## Task goal
Print verbatim the lines from the beginning of the entries through the line containing "To answer our", both ends included. Pictures should be left out.

(Data for analysis Opens)

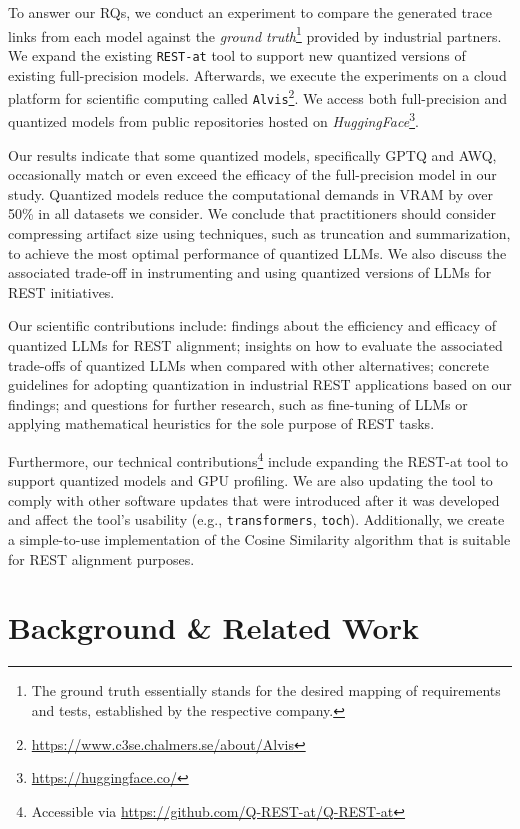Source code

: \documentclass[conference]{IEEEtran}
\begin{document}
To answer our RQs, we conduct an experiment to compare the generated trace links from each model against the \textit{ground truth}\footnote{The ground truth essentially stands for the desired mapping of requirements and tests, established by the respective company.} provided by industrial partners. We expand the existing \verb|REST-at| tool to support new quantized versions of existing full-precision models. Afterwards, we execute the experiments on a cloud platform for scientific computing called \verb|Alvis|\footnote{\url{https://www.c3se.chalmers.se/about/Alvis}}. We access both full-precision and quantized models from public repositories hosted on \textit{HuggingFace}\footnote{\url{https://huggingface.co/}}.

Our results indicate that some quantized models, specifically GPTQ and AWQ, occasionally match or even exceed the efficacy of the full-precision model in our study. Quantized models reduce the computational demands in VRAM by over 50\% in all datasets we consider. We conclude that practitioners should consider compressing artifact size using techniques, such as truncation and summarization, to achieve the most optimal performance of quantized LLMs. We also discuss the associated trade-off in instrumenting and using quantized versions of LLMs for REST initiatives.

Our scientific contributions include: findings about the efficiency and efficacy of quantized LLMs for REST alignment; insights on how to evaluate the associated trade-offs of quantized LLMs when compared with other alternatives; concrete guidelines for adopting quantization in industrial REST applications based on our findings; and questions for further research, such as fine-tuning of LLMs or applying mathematical heuristics for the sole purpose of REST tasks.

Furthermore, our technical contributions\footnote{Accessible via \url{https://github.com/Q-REST-at/Q-REST-at}} include expanding the REST-at tool to support quantized models and GPU profiling. We are also updating the tool to comply with other software updates that were introduced after it was developed and affect the tool's usability (e.g., \verb|transformers|, \verb|toch|). Additionally, we create a simple-to-use implementation of the Cosine Similarity algorithm that is suitable for REST alignment purposes. 

\section{Background \& Related Work}\label{background}
\end{document}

(Data for analysis Closes)

## Answer to this task
Source code

: \documentclass[conference]{IEEEtran}
\begin{document}
To answer our RQs, we conduct an experiment to compare the generated trace links from each model against the \textit{ground truth}\footnote{The ground truth essentially stands for the desired mapping of requirements and tests, established by the respective company.} provided by industrial partners. We expand the existing \verb|REST-at| tool to support new quantized versions of existing full-precision models. Afterwards, we execute the experiments on a cloud platform for scientific computing called \verb|Alvis|\footnote{\url{https://www.c3se.chalmers.se/about/Alvis}}. We access both full-precision and quantized models from public repositories hosted on \textit{HuggingFace}\footnote{\url{https://huggingface.co/}}.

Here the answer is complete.